Transcribe this listing exactly; omit the pictures.

────

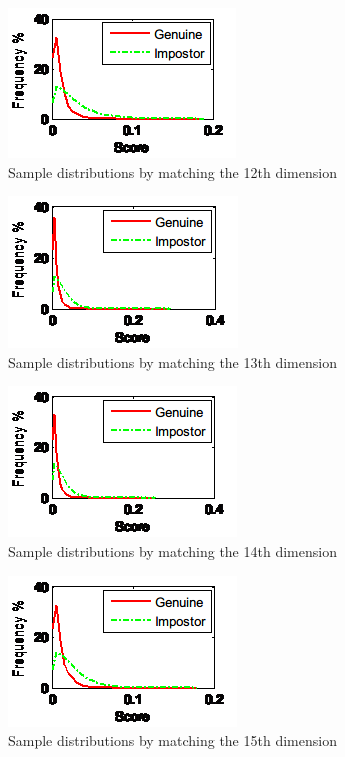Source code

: \begin{figure}[htb]
  \begin{center}
    \includegraphics[scale=1]{ch-experiment/figures/11l}
    \caption{Sample distributions by matching the 12th dimension}
    \label{fig:experiment:11l}
  \end{center}
\end{figure}

\begin{figure}[htb]
  \begin{center}
    \includegraphics[scale=1]{ch-experiment/figures/11m}
    \caption{Sample distributions by matching the 13th dimension}
    \label{fig:experiment:11m}
  \end{center}
\end{figure}

\begin{figure}[htb]
  \begin{center}
    \includegraphics[scale=1]{ch-experiment/figures/11n}
    \caption{Sample distributions by matching the 14th dimension}
    \label{fig:experiment:11n}
  \end{center}
\end{figure}

\begin{figure}[htb]
  \begin{center}
    \includegraphics[scale=1]{ch-experiment/figures/11o}
    \caption{Sample distributions by matching the 15th dimension}
    \label{fig:experiment:11o}
  \end{center}
\end{figure}

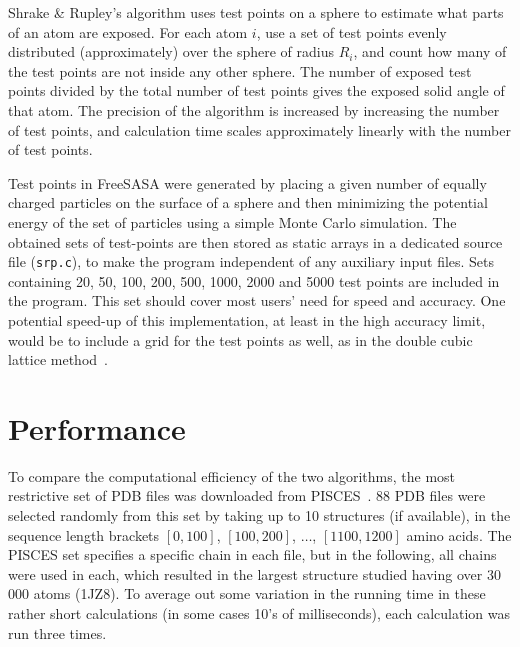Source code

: \documentclass[a4paper,11pt]{article}
\begin{document}
Shrake \& Rupley's algorithm uses test points on a sphere to estimate
what parts of an atom are exposed. For each atom $i$, use a set of
test points evenly distributed (approximately) over the sphere of
radius $R_i$, and count how many of the test points are not inside any
other sphere. The number of exposed test points divided by the total
number of test points gives the exposed solid angle of that atom. The
precision of the algorithm is increased by increasing the number of
test points, and calculation time scales approximately linearly with
the number of test points.

Test points in FreeSASA were generated by placing a given number of
equally charged particles on the surface of a sphere and then
minimizing the potential energy of the set of particles using a simple
Monte Carlo simulation. The obtained sets of test-points are then
stored as static arrays in a dedicated source file (\texttt{srp.c}),
to make the program independent of any auxiliary input files. Sets
containing 20, 50, 100, 200, 500, 1000, 2000 and 5000 test points are
included in the program. This set should cover most users' need for
speed and accuracy. One potential speed-up of this implementation, at
least in the high accuracy limit, would be to include a grid for the
test points as well, as in the double cubic lattice
method~\cite{DCLM}.
 
\section{Performance}\label{sec:performance}

To compare the computational efficiency of the two algorithms, the
most restrictive set of PDB files was downloaded from
PISCES~\cite{PISCES}.  88 PDB files were selected randomly from this
set by taking up to 10 structures (if available), in the sequence
length brackets $[0,100]$, $[100,200]$, $\dots$, $[1100,1200]$ amino
acids. The PISCES set specifies a specific chain in each file, but in
the following, all chains were used in each, which resulted in the
largest structure studied having over 30\,000 atoms (1JZ8). To average
out some variation in the running time in these rather short
calculations (in some cases 10's of milliseconds), each calculation was
run three times.
\end{document}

────

- Exercise result:
Source code

: \begin{figure}[htb]
  \begin{center}
    \includegraphics[scale=1]{ch-experiment/figures/11l}
    \caption{Sample distributions by matching the 12th dimension}
    \label{fig:experiment:11l}
  \end{center}
\end{figure}

\begin{figure}[htb]
  \begin{center}
    \includegraphics[scale=1]{ch-experiment/figures/11m}
    \caption{Sample distributions by matching the 13th dimension}
    \label{fig:experiment:11m}
  \end{center}
\end{figure}

\begin{figure}[htb]
  \begin{center}
    \includegraphics[scale=1]{ch-experiment/figures/11n}
    \caption{Sample distributions by matching the 14th dimension}
    \label{fig:experiment:11n}
  \end{center}
\end{figure}

\begin{figure}[htb]
  \begin{center}
    \includegraphics[scale=1]{ch-experiment/figures/11o}
    \caption{Sample distributions by matching the 15th dimension}
    \label{fig:experiment:11o}
  \end{center}
\end{figure}

Source code

: \documentclass[a4paper,11pt]{article}
\begin{document}
Shrake \& Rupley's algorithm uses test points on a sphere to estimate
what parts of an atom are exposed. For each atom $i$, use a set of
test points evenly distributed (approximately) over the sphere of
radius $R_i$, and count how many of the test points are not inside any
other sphere. The number of exposed test points divided by the total
number of test points gives the exposed solid angle of that atom. The
precision of the algorithm is increased by increasing the number of
test points, and calculation time scales approximately linearly with
the number of test points.

Test points in FreeSASA were generated by placing a given number of
equally charged particles on the surface of a sphere and then
minimizing the potential energy of the set of particles using a simple
Monte Carlo simulation. The obtained sets of test-points are then
stored as static arrays in a dedicated source file (\texttt{srp.c}),
to make the program independent of any auxiliary input files. Sets
containing 20, 50, 100, 200, 500, 1000, 2000 and 5000 test points are
included in the program. This set should cover most users' need for
speed and accuracy. One potential speed-up of this implementation, at
least in the high accuracy limit, would be to include a grid for the
test points as well, as in the double cubic lattice
method~\cite{DCLM}.
 
\section{Performance}\label{sec:performance}

To compare the computational efficiency of the two algorithms, the
most restrictive set of PDB files was downloaded from
PISCES~\cite{PISCES}.  88 PDB files were selected randomly from this
set by taking up to 10 structures (if available), in the sequence
length brackets $[0,100]$, $[100,200]$, $\dots$, $[1100,1200]$ amino
acids. The PISCES set specifies a specific chain in each file, but in
the following, all chains were used in each, which resulted in the
largest structure studied having over 30\,000 atoms (1JZ8). To average
out some variation in the running time in these rather short
calculations (in some cases 10's of milliseconds), each calculation was
run three times.
\end{document}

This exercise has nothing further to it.